─── Supplied records ───
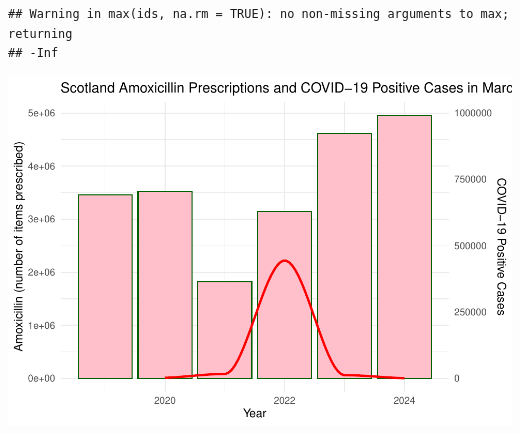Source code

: \documentclass[
]{article}
\begin{document}
\begin{verbatim}
## Warning in max(ids, na.rm = TRUE): no non-missing arguments to max; returning
## -Inf
\end{verbatim}

\includegraphics{index_files/figure-latex/unnamed-chunk-1-2.pdf}
\end{document}
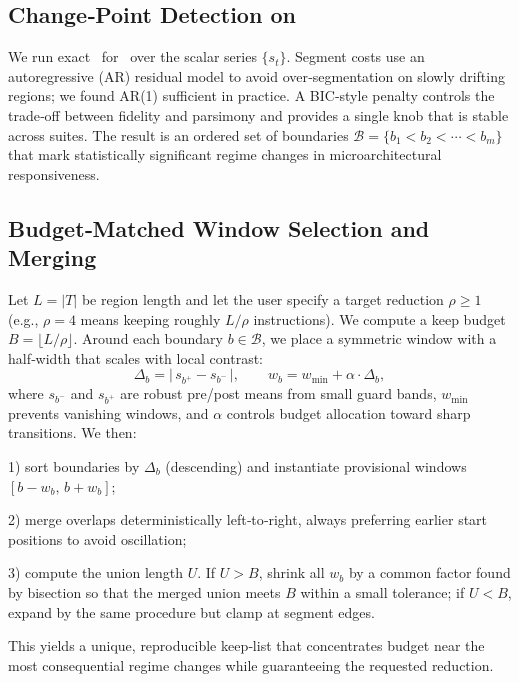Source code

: \subsection{Change‑Point Detection on \pts}
We run exact \pelt\ for \cpd\ over the scalar series \(\{s_t\}\). Segment costs use an autoregressive (AR) residual model to avoid over‑segmentation on slowly drifting regions; we found AR(1) sufficient in practice. A BIC‑style penalty controls the trade‑off between fidelity and parsimony and provides a single knob that is stable across suites. The result is an ordered set of boundaries \(\mathcal{B}=\{b_1<b_2<\cdots<b_m\}\) that mark statistically significant regime changes in microarchitectural responsiveness.

\subsection{Budget‑Matched Window Selection and Merging}
Let \(L=|T|\) be region length and let the user specify a target reduction \(\rho\!\ge\!1\) (e.g., \(\rho\!=\!4\) means keeping roughly \(L/\rho\) instructions). We compute a keep budget \(B=\lfloor L/\rho \rfloor\). Around each boundary \(b\in\mathcal{B}\), we place a symmetric window with a half‑width that scales with local contrast:
\[
\Delta_b=\big|\,s_{b^+}-s_{b^-}\,\big|,\qquad
w_b = w_{\min} + \alpha\cdot \Delta_b,
\]
where \(s_{b^-}\) and \(s_{b^+}\) are robust pre/post means from small guard bands, \(w_{\min}\) prevents vanishing windows, and \(\alpha\) controls budget allocation toward sharp transitions. We then:

1) sort boundaries by \(\Delta_b\) (descending) and instantiate provisional windows \([b-w_b,\,b+w_b]\);

2) merge overlaps deterministically left‑to‑right, always preferring earlier start positions to avoid oscillation;

3) compute the union length \(U\). If \(U>B\), shrink all \(w_b\) by a common factor found by bisection so that the merged union meets \(B\) within a small tolerance; if \(U<B\), expand by the same procedure but clamp at segment edges.

This yields a unique, reproducible keep‑list that concentrates budget near the most consequential regime changes while guaranteeing the requested reduction.

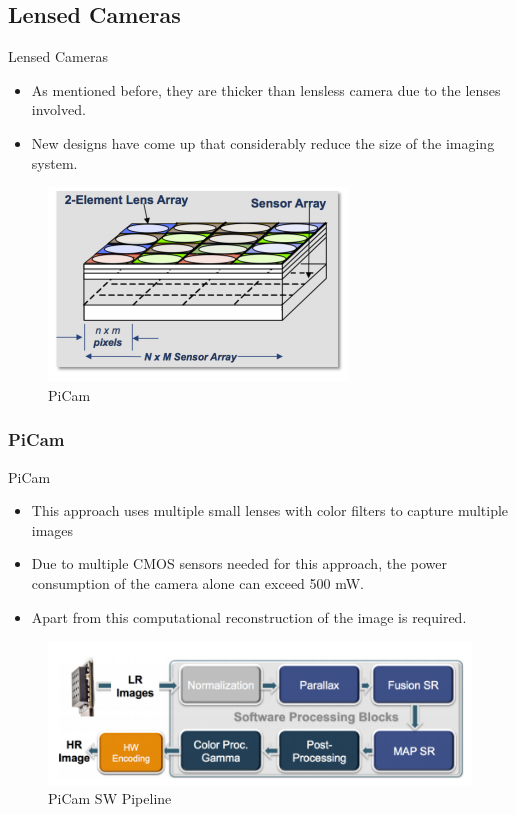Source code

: \documentclass{beamer}
\begin{document}
\subsection[]{Lensed Cameras}
\begin{frame}{Lensed Cameras}
\begin{itemize}
\item As mentioned before, they are thicker than lensless camera due to the lenses involved.
\item New designs have come up that considerably reduce the size of the imaging system. 
\end{itemize}
\begin{figure}{
\includegraphics[scale=0.50]{doc_images/lensless_7.PNG}
\caption{PiCam\cite{PiCam}}}
\end{figure}

\end{frame}
\subsubsection[]{PiCam}
\begin{frame}{PiCam}
\begin{itemize}
\item This approach uses multiple small lenses with color filters to capture multiple images
\item Due to multiple CMOS sensors needed for this approach, the power consumption of the camera alone can exceed 500 mW.
\item Apart from this computational reconstruction of the image is required.
\end{itemize}
\begin{figure}
\includegraphics[scale=0.50]{doc_images/lensless_8.PNG}
\caption{PiCam SW Pipeline}
\end{figure}
\end{frame}
\end{document}
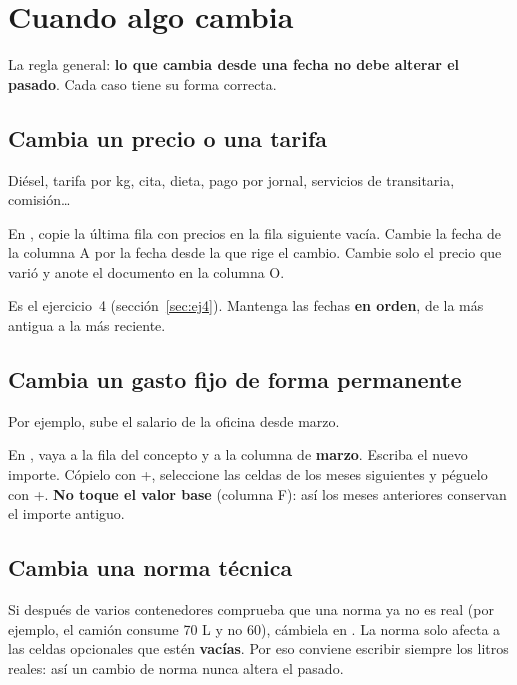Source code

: \chapter{Cuando algo cambia}\label{cap:cambios}

La regla general: \textbf{lo que cambia desde una fecha no debe alterar el pasado}. Cada caso tiene su forma correcta.

\section{Cambia un precio o una tarifa}
Diésel, tarifa por kg, cita, dieta, pago por jornal, servicios de transitaria, comisión\dots
\begin{pasos}
\paso En , copie la última fila con precios en la fila siguiente vacía.
\paso Cambie la fecha de la columna A por la fecha desde la que rige el cambio.
\paso Cambie solo el precio que varió y anote el documento en la columna O.
\end{pasos}
Es el ejercicio~4 (sección~\ref{sec:ej4}). Mantenga las fechas \textbf{en orden}, de la más antigua a la más reciente.

\section{Cambia un gasto fijo de forma permanente}
Por ejemplo, sube el salario de la oficina desde marzo.
\begin{pasos}
\paso En , vaya a la fila del concepto y a la columna de \textbf{marzo}.
\paso Escriba el nuevo importe. Cópielo con +, seleccione las celdas de los meses siguientes y péguelo con +.
\paso \textbf{No toque el valor base} (columna F): así los meses anteriores conservan el importe antiguo.
\end{pasos}

\section{Cambia una norma técnica}
Si después de varios contenedores comprueba que una norma ya no es real (por ejemplo, el camión consume 70 L y no 60), cámbiela en .
La norma solo afecta a las celdas opcionales que estén \textbf{vacías}. Por eso conviene escribir siempre los litros reales: así un cambio de norma
nunca altera el pasado.

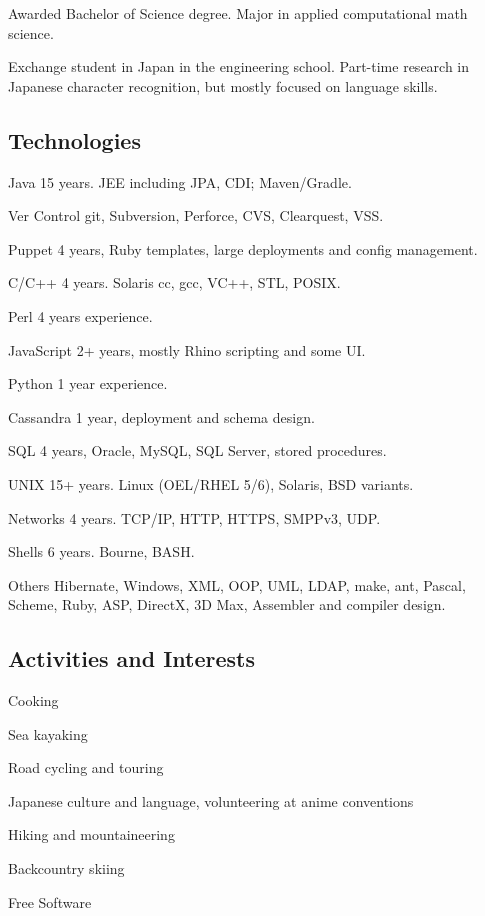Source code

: \documentclass{article}
\begin{document}
Awarded Bachelor of Science degree.  Major in applied computational math science.

Exchange student in Japan in the engineering school. Part-time
research in Japanese character recognition, but mostly focused on
language skills.

\subsection*{Technologies}

\begin{multicols}{2}
\begin{items}
\end{items}
\item[Java] 15 years. JEE including JPA, CDI; Maven/Gradle. 
\item[Ver Control] git, Subversion, Perforce, CVS, Clearquest, VSS.
\item[Puppet] 4 years, Ruby templates, large deployments and config management.
\item[C/C++] 4 years. Solaris cc, gcc, VC++, STL, POSIX.
\item[Perl] 4 years experience.
\item[JavaScript] 2+ years, mostly Rhino scripting and some UI.
\item[Python] 1 year experience.
\item[Cassandra] 1 year, deployment and schema design.
\item[SQL] 4 years, Oracle, MySQL, SQL Server, stored procedures.
\item[UNIX] 15+ years. Linux (OEL/RHEL 5/6), Solaris, BSD variants.
\item[Networks] 4 years. TCP/IP, HTTP, HTTPS, SMPPv3, UDP.
\item[Shells] 6 years. Bourne, BASH.
\item[Others] Hibernate, Windows, XML, OOP, UML, LDAP, make, ant, Pascal,
Scheme, Ruby, ASP, DirectX, 3D Max, Assembler and compiler design.
\end{multicols}

\subsection*{Activities and Interests}
\begin{items}
\item Cooking
\item Sea kayaking
\item Road cycling and touring
\item Japanese culture and language, volunteering at anime conventions
\item Hiking and mountaineering
\item Backcountry skiing
\item Free Software
\end{items}
\end{document}
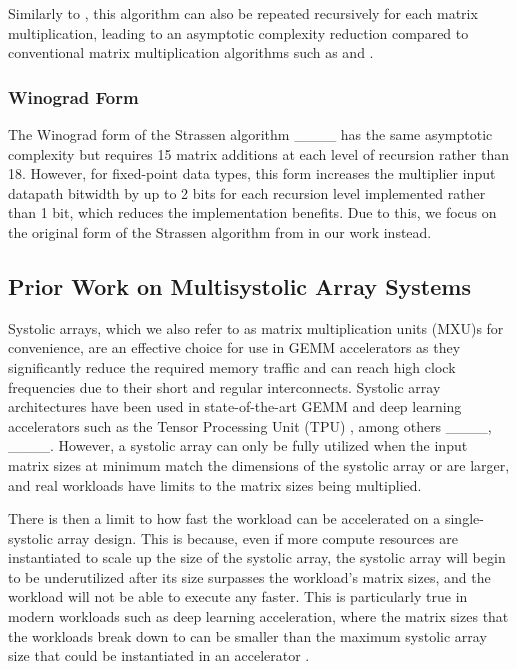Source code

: Similarly to , this algorithm can also be repeated recursively for each matrix \block multiplication, leading to an asymptotic complexity reduction compared to conventional matrix multiplication algorithms such as  and .

\subsubsection{Winograd Form}
The Winograd form of the Strassen algorithm ____ has the same asymptotic complexity but requires 15 matrix \block additions at each level of recursion rather than 18.
However, for fixed-point data types, this form increases the multiplier input datapath bitwidth by up to 2 bits for each recursion level implemented rather than 1 bit, which reduces the implementation benefits.
Due to this, we focus on the original form of the Strassen algorithm from \seq in our work instead.

\subsection{Prior Work on Multisystolic Array Systems}
\label{multi-sys}
Systolic arrays, which we also refer to as matrix multiplication units (MXU)s for convenience, are an effective choice for use in GEMM accelerators as they significantly reduce the required memory traffic and can reach high clock frequencies due to their short and regular interconnects.
Systolic array architectures have been used in state-of-the-art GEMM and deep learning accelerators such as the Tensor Processing Unit (TPU) \citeTPU, among others ____, ____.
However, a systolic array can only be fully utilized when the input matrix sizes at minimum match the dimensions of the systolic array or are larger, and real workloads have limits to the matrix sizes being multiplied.

There is then a limit to how fast the workload can be accelerated on a single-systolic array design.
This is because, even if more compute resources are instantiated to scale up the size of the systolic array, the systolic array will begin to be underutilized after its size surpasses the workload's matrix sizes, and the workload will not be able to execute any faster.
This is particularly true in modern workloads such as deep learning acceleration, where the matrix sizes that the workloads break down to can be smaller than the maximum systolic array size that could be instantiated in an accelerator \citeMultiSys.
───
__Work task__.
Go over the data and return every line that includes the word "label".

__Task solution__.
: \chapter{Cuando algo cambia}\label{cap:cambios}
\label{multi-sys}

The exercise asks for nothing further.